A dorm that would house 4,500 students at the University of California, Santa Barbara is being challenged for a series of unusual features, including its multitude of windowless rooms.
UC Santa Barbara has struggled to keep up with student housing needs. Some students currently reside in hotels to accommodate for the lack of dorm space. The school has budgeted an estimated $1.5 billion to solve the problem.
Charles Munger, the 97-year-old billionaire and vice-chairman of Warren Buffet’s Berkshire Hathaway, offered to donate $200 million to build a new dorm. There were two conditions — the building would be named Munger Hall and he would design the blueprints which had to be followed exactly.
The 11-story building is comprised of dorm rooms that rely totally on artificial light and ventilation. Approximately 94% of the small, single-occupancy bedrooms do not have windows. The 1.68-million-square-foot structure would be comprised of nine, identically planned levels that would be pre-fabricated offsite, which Munger argues would save on construction costs. Each floor would house 512 students.
“If you want it romantic and dim, you can make it romantic and dim,” Munger told The New York Times on Oct. 29. “When in your life have you been able to change the sun? In this dorm, you can.”
Munger has funded similarly designed buildings in the past. He funded the Munger Graduate Residence Hall at the University of Michigan, a building that houses 600 graduate students in windowless apartments with six to seven bedrooms.
“He attended the University of Michigan and donated the majority of his $110 million gift to fund his vision of the $185 million dorm. At that time in 2013, it was the largest single donation the school had ever received. Michigan promoted the building as a ‘community of scholars,’ where graduate students of different disciplines constantly interact with each other in common areas, where there are windows,” reports CBS Detroit.
Students who live in the building have told media outlets about the necessity of sunlamps and the emotional turmoil of quarantining in their bedrooms because of COVID-19 exposure requirements.
Dennis McFadden, a Southern California architect, resigned from the university’s Design Review Committee after 15 years over the proposed plan.
McFadden said the plan was “unsupportable from my perspective as an architect, a parent, and a human being” in his Oct. 25 resignation letter to UCSB Campus Architect Julie Hendricks.
He said the dorm will not foster a “close-knit” community as Munger claims.
“An ample body of documented evidence shows that interior environments with access to natural light, air, and views to nature improve both the physical and mental wellbeing of occupants,” he wrote. “The Munger Hall design ignores this evidence and seems to take the position that it doesn’t matter.”

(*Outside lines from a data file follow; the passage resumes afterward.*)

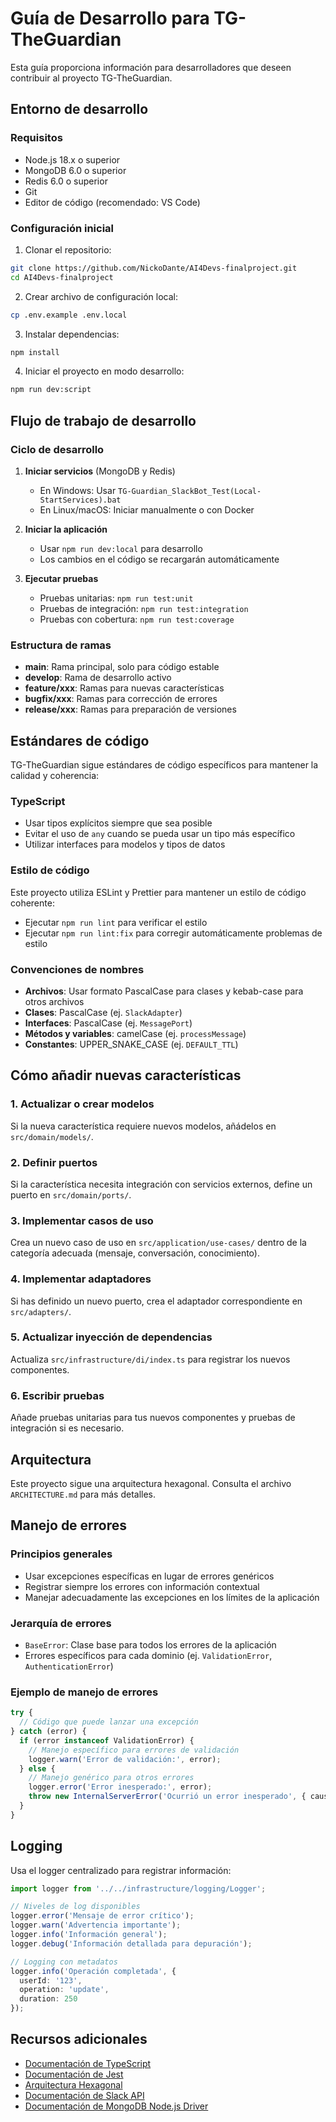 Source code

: # Guía de Desarrollo para TG-TheGuardian

Esta guía proporciona información para desarrolladores que deseen contribuir al proyecto TG-TheGuardian.

## Entorno de desarrollo

### Requisitos

- Node.js 18.x o superior
- MongoDB 6.0 o superior
- Redis 6.0 o superior
- Git
- Editor de código (recomendado: VS Code)

### Configuración inicial

1. Clonar el repositorio:
```bash
git clone https://github.com/NickoDante/AI4Devs-finalproject.git
cd AI4Devs-finalproject
```

2. Crear archivo de configuración local:
```bash
cp .env.example .env.local
```

3. Instalar dependencias:
```bash
npm install
```

4. Iniciar el proyecto en modo desarrollo:
```bash
npm run dev:script
```

## Flujo de trabajo de desarrollo

### Ciclo de desarrollo

1. **Iniciar servicios** (MongoDB y Redis)
   - En Windows: Usar `TG-Guardian_SlackBot_Test(Local-StartServices).bat`
   - En Linux/macOS: Iniciar manualmente o con Docker

2. **Iniciar la aplicación**
   - Usar `npm run dev:local` para desarrollo
   - Los cambios en el código se recargarán automáticamente

3. **Ejecutar pruebas**
   - Pruebas unitarias: `npm run test:unit`
   - Pruebas de integración: `npm run test:integration`
   - Pruebas con cobertura: `npm run test:coverage`

### Estructura de ramas

- **main**: Rama principal, solo para código estable
- **develop**: Rama de desarrollo activo
- **feature/xxx**: Ramas para nuevas características
- **bugfix/xxx**: Ramas para corrección de errores
- **release/xxx**: Ramas para preparación de versiones

## Estándares de código

TG-TheGuardian sigue estándares de código específicos para mantener la calidad y coherencia:

### TypeScript

- Usar tipos explícitos siempre que sea posible
- Evitar el uso de `any` cuando se pueda usar un tipo más específico
- Utilizar interfaces para modelos y tipos de datos

### Estilo de código

Este proyecto utiliza ESLint y Prettier para mantener un estilo de código coherente:

- Ejecutar `npm run lint` para verificar el estilo
- Ejecutar `npm run lint:fix` para corregir automáticamente problemas de estilo

### Convenciones de nombres

- **Archivos**: Usar formato PascalCase para clases y kebab-case para otros archivos
- **Clases**: PascalCase (ej. `SlackAdapter`)
- **Interfaces**: PascalCase (ej. `MessagePort`)
- **Métodos y variables**: camelCase (ej. `processMessage`)
- **Constantes**: UPPER_SNAKE_CASE (ej. `DEFAULT_TTL`)

## Cómo añadir nuevas características

### 1. Actualizar o crear modelos

Si la nueva característica requiere nuevos modelos, añádelos en `src/domain/models/`.

### 2. Definir puertos

Si la característica necesita integración con servicios externos, define un puerto en `src/domain/ports/`.

### 3. Implementar casos de uso

Crea un nuevo caso de uso en `src/application/use-cases/` dentro de la categoría adecuada (mensaje, conversación, conocimiento).

### 4. Implementar adaptadores

Si has definido un nuevo puerto, crea el adaptador correspondiente en `src/adapters/`.

### 5. Actualizar inyección de dependencias

Actualiza `src/infrastructure/di/index.ts` para registrar los nuevos componentes.

### 6. Escribir pruebas

Añade pruebas unitarias para tus nuevos componentes y pruebas de integración si es necesario.

## Arquitectura

Este proyecto sigue una arquitectura hexagonal. Consulta el archivo `ARCHITECTURE.md` para más detalles.

## Manejo de errores

### Principios generales

- Usar excepciones específicas en lugar de errores genéricos
- Registrar siempre los errores con información contextual
- Manejar adecuadamente las excepciones en los límites de la aplicación

### Jerarquía de errores

- `BaseError`: Clase base para todos los errores de la aplicación
- Errores específicos para cada dominio (ej. `ValidationError`, `AuthenticationError`)

### Ejemplo de manejo de errores

```typescript
try {
  // Código que puede lanzar una excepción
} catch (error) {
  if (error instanceof ValidationError) {
    // Manejo específico para errores de validación
    logger.warn('Error de validación:', error);
  } else {
    // Manejo genérico para otros errores
    logger.error('Error inesperado:', error);
    throw new InternalServerError('Ocurrió un error inesperado', { cause: error });
  }
}
```

## Logging

Usa el logger centralizado para registrar información:

```typescript
import logger from '../../infrastructure/logging/Logger';

// Niveles de log disponibles
logger.error('Mensaje de error crítico');
logger.warn('Advertencia importante');
logger.info('Información general');
logger.debug('Información detallada para depuración');

// Logging con metadatos
logger.info('Operación completada', { 
  userId: '123', 
  operation: 'update',
  duration: 250
});
```

## Recursos adicionales

- [Documentación de TypeScript](https://www.typescriptlang.org/docs/)
- [Documentación de Jest](https://jestjs.io/docs/getting-started)
- [Arquitectura Hexagonal](https://alistair.cockburn.us/hexagonal-architecture/)
- [Documentación de Slack API](https://api.slack.com/docs)
- [Documentación de MongoDB Node.js Driver](https://mongodb.github.io/node-mongodb-native/)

Additionally, the architect pointed out that the building does not reflect the other architectural style of the campus nor does it relate to the “spectacular coastal location” of the university. The building would be “an alien world parked at the corner of the campus” with even a rooftop courtyard that faces inward.
He said he chose to step down after an Oct. 5 meeting made evident to him that the plans were set in stone and the university intended to move forward. He believes that UCSB is not relying on compelling research or data that calls for the unusual floor plan and departure of standard sustainable principles.
“The design was described as 100% complete, approval was not requested, no vote was taken, and no further submittals are intended or required,” he said.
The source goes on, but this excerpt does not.